Problem to solve »
Please write out every entry below exactly, leaving out any pictures.

• • • • •

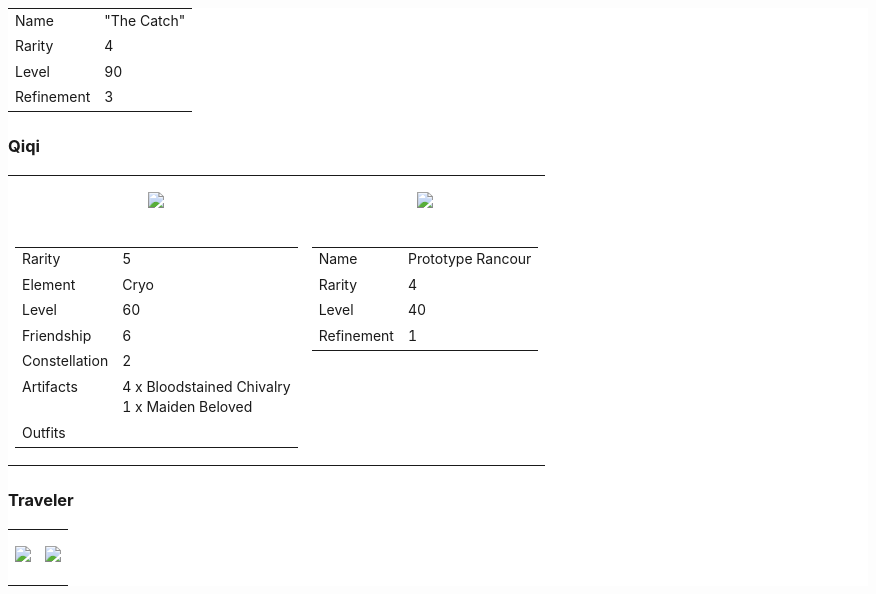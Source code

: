</td>

<td>

<table>
    <tr><td>Name</td><td>"The Catch"</td></tr>
    <tr><td>Rarity</td><td>4</td></tr>
    <tr><td>Level</td><td>90</td></tr>
    <tr><td>Refinement</td><td>3</td></tr>
</table>

</td></tr>
</table>

### Qiqi

<table>
<tr>
    <td><p align="center"><img src="https://upload-os-bbs.mihoyo.com/game_record/genshin/character_icon/UI_AvatarIcon_Qiqi.png"></p></td>
    <td><p align="center"><img src="https://upload-os-bbs.mihoyo.com/game_record/genshin/equip/UI_EquipIcon_Sword_Proto.png"></p></td>
</tr>

<tr>
<td>

<table>
    <tr><td>Rarity</td><td>5</td></tr>
    <tr><td>Element</td><td>Cryo</td></tr>
    <tr><td>Level</td><td>60</td></tr>
    <tr><td>Friendship</td><td>6</td></tr>
    <tr><td>Constellation</td><td>2</td></tr>
    <tr><td>Artifacts</td><td>4 x Bloodstained Chivalry<br>1 x Maiden Beloved</td></tr>
    <tr><td>Outfits</td><td></td></tr>
</table>

</td>

<td>

<table>
    <tr><td>Name</td><td>Prototype Rancour</td></tr>
    <tr><td>Rarity</td><td>4</td></tr>
    <tr><td>Level</td><td>40</td></tr>
    <tr><td>Refinement</td><td>1</td></tr>
</table>

</td></tr>
</table>

### Traveler

<table>
<tr>
    <td><p align="center"><img src="https://upload-os-bbs.mihoyo.com/game_record/genshin/character_icon/UI_AvatarIcon_PlayerGirl.png"></p></td>
    <td><p align="center"><img src="https://upload-os-bbs.mihoyo.com/game_record/genshin/equip/UI_EquipIcon_Sword_Troupe.png"></p></td>
</tr>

• • • • •

Output for this task »
Source code

:</td>

<td>

<table>
    <tr><td>Name</td><td>"The Catch"</td></tr>
    <tr><td>Rarity</td><td>4</td></tr>
    <tr><td>Level</td><td>90</td></tr>
    <tr><td>Refinement</td><td>3</td></tr>
</table>

</td></tr>
</table>

### Qiqi

<table>
<tr>
    <td><p align="center"><img src="https://upload-os-bbs.mihoyo.com/game_record/genshin/character_icon/UI_AvatarIcon_Qiqi.png"></p></td>
    <td><p align="center"><img src="https://upload-os-bbs.mihoyo.com/game_record/genshin/equip/UI_EquipIcon_Sword_Proto.png"></p></td>
</tr>

<tr>
<td>

<table>
    <tr><td>Rarity</td><td>5</td></tr>
    <tr><td>Element</td><td>Cryo</td></tr>
    <tr><td>Level</td><td>60</td></tr>
    <tr><td>Friendship</td><td>6</td></tr>
    <tr><td>Constellation</td><td>2</td></tr>
    <tr><td>Artifacts</td><td>4 x Bloodstained Chivalry<br>1 x Maiden Beloved</td></tr>
    <tr><td>Outfits</td><td></td></tr>
</table>

</td>

<td>

<table>
    <tr><td>Name</td><td>Prototype Rancour</td></tr>
    <tr><td>Rarity</td><td>4</td></tr>
    <tr><td>Level</td><td>40</td></tr>
    <tr><td>Refinement</td><td>1</td></tr>
</table>

</td></tr>
</table>

### Traveler

<table>
<tr>
    <td><p align="center"><img src="https://upload-os-bbs.mihoyo.com/game_record/genshin/character_icon/UI_AvatarIcon_PlayerGirl.png"></p></td>
    <td><p align="center"><img src="https://upload-os-bbs.mihoyo.com/game_record/genshin/equip/UI_EquipIcon_Sword_Troupe.png"></p></td>
</tr>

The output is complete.